Hi Neo4j users and developers,
I've been playing with Neo4j a bit lately; I'm using data from the GHTorrent project (
http://ghtorrent.org) to answer some questions about the relationships between GitHub users and projects. The first thing I did was to import all users as nodes with the type "User", and the following relationship as nodes with type "Follower"- I figured I'd import the data before establishing the relationships between them. Followers have user_id and follower_id; I created indices on each of these, as well as on User.id. I tried to make a FOLLOWS relationship like so:
MATCH (f:Follower),(followee:User),(follower:User)
WHERE f.user_id =
followee.idAND f.follower_id =
follower.idCREATE (follower)-[:FOLLOWS]->(followee)
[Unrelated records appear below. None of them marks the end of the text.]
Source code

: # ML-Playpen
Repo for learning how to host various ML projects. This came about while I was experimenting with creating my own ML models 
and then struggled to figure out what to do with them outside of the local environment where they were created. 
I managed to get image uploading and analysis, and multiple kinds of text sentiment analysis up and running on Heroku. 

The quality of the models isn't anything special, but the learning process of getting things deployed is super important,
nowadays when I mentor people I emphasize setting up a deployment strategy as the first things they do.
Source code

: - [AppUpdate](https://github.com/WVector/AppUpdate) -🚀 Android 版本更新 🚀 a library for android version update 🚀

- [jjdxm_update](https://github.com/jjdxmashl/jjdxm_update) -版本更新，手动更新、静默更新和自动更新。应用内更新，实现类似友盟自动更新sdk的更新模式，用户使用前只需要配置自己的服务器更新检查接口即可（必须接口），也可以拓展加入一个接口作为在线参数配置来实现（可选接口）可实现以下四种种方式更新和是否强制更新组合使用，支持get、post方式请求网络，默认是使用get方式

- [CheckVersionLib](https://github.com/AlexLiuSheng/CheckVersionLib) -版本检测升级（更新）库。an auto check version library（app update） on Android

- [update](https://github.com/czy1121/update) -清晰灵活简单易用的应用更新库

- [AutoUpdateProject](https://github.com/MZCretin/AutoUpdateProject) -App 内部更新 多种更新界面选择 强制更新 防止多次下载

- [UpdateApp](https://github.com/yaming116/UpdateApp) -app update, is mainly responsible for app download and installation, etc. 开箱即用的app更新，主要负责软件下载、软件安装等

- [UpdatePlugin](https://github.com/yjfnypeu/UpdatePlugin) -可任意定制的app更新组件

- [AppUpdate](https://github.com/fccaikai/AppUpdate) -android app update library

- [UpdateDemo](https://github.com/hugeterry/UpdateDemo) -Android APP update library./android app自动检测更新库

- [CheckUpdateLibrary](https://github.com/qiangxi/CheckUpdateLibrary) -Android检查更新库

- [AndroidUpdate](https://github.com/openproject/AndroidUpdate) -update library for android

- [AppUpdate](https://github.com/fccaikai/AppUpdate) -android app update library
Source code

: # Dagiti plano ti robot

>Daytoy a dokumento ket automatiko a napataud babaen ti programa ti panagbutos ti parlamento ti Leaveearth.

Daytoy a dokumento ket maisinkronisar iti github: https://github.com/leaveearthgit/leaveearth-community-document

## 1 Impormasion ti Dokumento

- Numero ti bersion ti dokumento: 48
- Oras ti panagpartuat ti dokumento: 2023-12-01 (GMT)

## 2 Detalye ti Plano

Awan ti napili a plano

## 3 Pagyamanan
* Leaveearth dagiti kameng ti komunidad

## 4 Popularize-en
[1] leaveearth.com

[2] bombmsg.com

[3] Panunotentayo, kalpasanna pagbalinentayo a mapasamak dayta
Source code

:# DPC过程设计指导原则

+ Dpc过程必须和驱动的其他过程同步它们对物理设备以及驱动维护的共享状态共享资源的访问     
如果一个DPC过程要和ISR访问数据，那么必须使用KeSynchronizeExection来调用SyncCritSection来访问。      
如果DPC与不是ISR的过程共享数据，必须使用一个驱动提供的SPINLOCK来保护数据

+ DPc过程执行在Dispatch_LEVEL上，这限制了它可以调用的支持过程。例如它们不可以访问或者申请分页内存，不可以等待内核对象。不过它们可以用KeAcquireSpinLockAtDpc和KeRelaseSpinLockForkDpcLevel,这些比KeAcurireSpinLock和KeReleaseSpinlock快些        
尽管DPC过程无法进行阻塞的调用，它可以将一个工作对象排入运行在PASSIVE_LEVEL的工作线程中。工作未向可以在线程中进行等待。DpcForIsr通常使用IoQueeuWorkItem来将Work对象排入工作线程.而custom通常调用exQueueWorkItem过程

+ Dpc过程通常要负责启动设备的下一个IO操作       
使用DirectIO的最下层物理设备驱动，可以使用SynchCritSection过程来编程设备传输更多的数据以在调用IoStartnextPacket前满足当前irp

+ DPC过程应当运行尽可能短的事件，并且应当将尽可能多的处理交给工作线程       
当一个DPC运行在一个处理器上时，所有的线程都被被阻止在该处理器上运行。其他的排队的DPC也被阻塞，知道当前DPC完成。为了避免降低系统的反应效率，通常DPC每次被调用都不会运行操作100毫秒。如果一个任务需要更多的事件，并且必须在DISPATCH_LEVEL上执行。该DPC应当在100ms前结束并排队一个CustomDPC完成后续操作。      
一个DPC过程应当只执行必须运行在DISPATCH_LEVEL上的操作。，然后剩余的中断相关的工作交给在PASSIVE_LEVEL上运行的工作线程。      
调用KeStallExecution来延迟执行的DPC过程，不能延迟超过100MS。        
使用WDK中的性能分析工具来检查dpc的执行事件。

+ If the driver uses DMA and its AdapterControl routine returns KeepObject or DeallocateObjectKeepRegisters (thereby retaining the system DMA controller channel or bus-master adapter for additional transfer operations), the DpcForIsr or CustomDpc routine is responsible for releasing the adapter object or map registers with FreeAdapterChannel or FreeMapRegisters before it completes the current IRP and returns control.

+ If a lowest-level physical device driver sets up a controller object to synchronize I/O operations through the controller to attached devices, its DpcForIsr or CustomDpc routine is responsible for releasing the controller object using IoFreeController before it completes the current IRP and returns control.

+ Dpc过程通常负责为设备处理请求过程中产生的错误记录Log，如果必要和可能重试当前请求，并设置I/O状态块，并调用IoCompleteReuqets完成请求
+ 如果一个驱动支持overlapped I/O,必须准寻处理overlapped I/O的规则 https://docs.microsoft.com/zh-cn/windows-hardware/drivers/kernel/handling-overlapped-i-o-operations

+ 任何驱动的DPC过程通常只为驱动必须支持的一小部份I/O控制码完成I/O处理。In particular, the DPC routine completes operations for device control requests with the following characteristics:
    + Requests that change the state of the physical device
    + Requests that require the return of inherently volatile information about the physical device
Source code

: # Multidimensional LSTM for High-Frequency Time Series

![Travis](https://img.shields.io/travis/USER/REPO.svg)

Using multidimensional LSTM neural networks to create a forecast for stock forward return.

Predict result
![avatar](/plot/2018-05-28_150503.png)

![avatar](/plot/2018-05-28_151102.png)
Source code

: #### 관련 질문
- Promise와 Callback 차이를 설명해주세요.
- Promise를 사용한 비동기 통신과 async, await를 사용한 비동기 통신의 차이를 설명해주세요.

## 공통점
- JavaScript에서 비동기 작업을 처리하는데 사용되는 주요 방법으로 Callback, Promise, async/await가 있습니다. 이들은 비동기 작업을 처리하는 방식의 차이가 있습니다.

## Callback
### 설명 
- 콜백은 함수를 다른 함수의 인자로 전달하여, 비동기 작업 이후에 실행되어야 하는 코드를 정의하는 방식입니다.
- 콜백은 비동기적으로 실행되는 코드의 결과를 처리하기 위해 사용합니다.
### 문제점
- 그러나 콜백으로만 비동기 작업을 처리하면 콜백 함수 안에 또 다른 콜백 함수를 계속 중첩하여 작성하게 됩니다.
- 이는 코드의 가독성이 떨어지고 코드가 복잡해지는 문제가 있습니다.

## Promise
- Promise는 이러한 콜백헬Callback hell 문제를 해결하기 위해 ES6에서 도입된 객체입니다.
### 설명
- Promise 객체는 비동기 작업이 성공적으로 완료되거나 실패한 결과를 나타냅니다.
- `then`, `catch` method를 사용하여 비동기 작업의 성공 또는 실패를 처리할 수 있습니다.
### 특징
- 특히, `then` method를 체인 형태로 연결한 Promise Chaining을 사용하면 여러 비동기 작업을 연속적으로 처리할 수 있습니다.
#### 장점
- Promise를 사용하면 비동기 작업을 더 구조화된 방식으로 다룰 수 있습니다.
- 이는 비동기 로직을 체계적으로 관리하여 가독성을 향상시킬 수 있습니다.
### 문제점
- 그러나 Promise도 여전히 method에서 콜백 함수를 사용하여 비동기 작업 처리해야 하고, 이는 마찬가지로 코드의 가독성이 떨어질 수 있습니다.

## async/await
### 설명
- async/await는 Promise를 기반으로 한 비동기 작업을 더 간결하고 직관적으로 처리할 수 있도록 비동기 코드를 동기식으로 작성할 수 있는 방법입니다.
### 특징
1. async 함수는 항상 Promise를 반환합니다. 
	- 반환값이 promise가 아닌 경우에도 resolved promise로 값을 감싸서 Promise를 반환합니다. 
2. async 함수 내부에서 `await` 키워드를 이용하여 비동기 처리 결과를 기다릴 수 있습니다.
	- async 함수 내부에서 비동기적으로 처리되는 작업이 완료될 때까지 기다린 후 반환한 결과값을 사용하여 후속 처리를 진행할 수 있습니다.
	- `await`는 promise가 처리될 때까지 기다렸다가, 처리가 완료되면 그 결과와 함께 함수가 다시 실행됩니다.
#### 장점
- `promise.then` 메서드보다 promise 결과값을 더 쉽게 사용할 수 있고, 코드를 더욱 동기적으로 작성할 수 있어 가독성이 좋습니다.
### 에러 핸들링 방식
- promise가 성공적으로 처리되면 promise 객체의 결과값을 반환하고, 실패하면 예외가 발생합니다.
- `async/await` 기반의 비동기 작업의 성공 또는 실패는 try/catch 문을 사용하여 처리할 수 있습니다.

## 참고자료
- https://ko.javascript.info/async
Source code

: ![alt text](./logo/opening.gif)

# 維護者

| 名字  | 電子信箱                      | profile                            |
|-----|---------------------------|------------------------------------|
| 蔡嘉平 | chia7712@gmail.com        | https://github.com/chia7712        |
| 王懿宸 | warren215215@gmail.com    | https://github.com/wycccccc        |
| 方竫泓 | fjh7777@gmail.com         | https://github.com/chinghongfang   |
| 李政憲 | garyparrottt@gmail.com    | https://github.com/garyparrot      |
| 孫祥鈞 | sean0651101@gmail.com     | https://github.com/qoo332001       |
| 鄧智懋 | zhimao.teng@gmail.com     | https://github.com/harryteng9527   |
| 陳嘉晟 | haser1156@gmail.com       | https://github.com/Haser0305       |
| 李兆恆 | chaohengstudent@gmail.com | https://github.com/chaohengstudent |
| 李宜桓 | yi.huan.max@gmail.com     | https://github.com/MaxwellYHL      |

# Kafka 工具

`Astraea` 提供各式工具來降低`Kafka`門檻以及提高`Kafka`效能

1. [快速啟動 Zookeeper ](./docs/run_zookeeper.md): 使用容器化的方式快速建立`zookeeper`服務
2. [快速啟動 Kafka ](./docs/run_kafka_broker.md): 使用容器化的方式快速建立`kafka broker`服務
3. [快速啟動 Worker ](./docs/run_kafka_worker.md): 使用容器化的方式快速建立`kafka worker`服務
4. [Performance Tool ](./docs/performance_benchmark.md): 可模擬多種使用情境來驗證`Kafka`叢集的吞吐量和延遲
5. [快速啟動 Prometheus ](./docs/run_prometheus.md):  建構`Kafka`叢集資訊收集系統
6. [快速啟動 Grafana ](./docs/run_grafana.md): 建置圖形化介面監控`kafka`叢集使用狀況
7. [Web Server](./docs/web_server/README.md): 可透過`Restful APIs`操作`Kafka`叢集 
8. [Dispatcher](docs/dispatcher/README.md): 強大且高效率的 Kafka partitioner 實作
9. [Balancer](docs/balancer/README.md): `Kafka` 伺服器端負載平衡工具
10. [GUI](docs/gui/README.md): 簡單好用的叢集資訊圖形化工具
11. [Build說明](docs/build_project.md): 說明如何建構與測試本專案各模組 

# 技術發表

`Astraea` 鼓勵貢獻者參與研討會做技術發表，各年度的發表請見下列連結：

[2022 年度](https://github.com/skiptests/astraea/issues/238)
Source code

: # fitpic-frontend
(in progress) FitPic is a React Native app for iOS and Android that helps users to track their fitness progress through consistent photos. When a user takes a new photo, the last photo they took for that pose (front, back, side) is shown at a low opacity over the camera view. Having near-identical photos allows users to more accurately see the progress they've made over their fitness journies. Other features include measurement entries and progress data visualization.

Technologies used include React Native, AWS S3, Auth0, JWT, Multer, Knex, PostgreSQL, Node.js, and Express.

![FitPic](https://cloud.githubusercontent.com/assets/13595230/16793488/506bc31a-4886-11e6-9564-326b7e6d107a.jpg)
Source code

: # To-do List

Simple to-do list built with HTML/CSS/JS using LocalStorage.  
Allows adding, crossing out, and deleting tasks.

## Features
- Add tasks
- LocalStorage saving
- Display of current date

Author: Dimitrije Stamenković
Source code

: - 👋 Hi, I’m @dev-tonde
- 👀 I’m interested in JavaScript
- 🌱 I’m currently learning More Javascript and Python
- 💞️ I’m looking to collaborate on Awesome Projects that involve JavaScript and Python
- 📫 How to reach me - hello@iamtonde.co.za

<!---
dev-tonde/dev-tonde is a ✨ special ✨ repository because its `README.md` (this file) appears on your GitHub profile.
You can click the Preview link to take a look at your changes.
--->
For a sense of the size of the data involved, there are about 3.7M Users in the dataset, and about 4.8M following relationships.
I ran the above statement, and after a while, I tried an EXPLAIN on it. EXPLAIN explained to me that it was taking the cartesian product of the two users "tables", and then whittling them down. The cartesian product was a gigantic number, and I'm doubting it would ever finish. Is there a better way to go about creating the relationship?
I then had the idea to not create a Follower type, but just create the relationship via the followers CSV load. To do this, I tried removing all follower nodes:
MATCH (n:Follower) DELETE n
This also took some time, until the browser page pointed at Neo4j reported that Neo4j was no longer responding. I was unable to connect via neo4j-shell as well (timeout), and the server didn't respond to SIGTERM or SIGINT, so I had to give it a SIGKILL. Before I killed it, I observed a lot of CPU load on part of the java process. Is there something I'm missing about why Neo4j would freeze up like this?
I'm really a novice at Neo4j, and I am probably improperly applying a lot of knowledge from the RDBMS world. Does anyone have any pointers or advice for what I'm doing?
I'm running Neo4j 2.2.0 on Arch Linux. Please let me know if you need more information from me.
Thanks,
Rob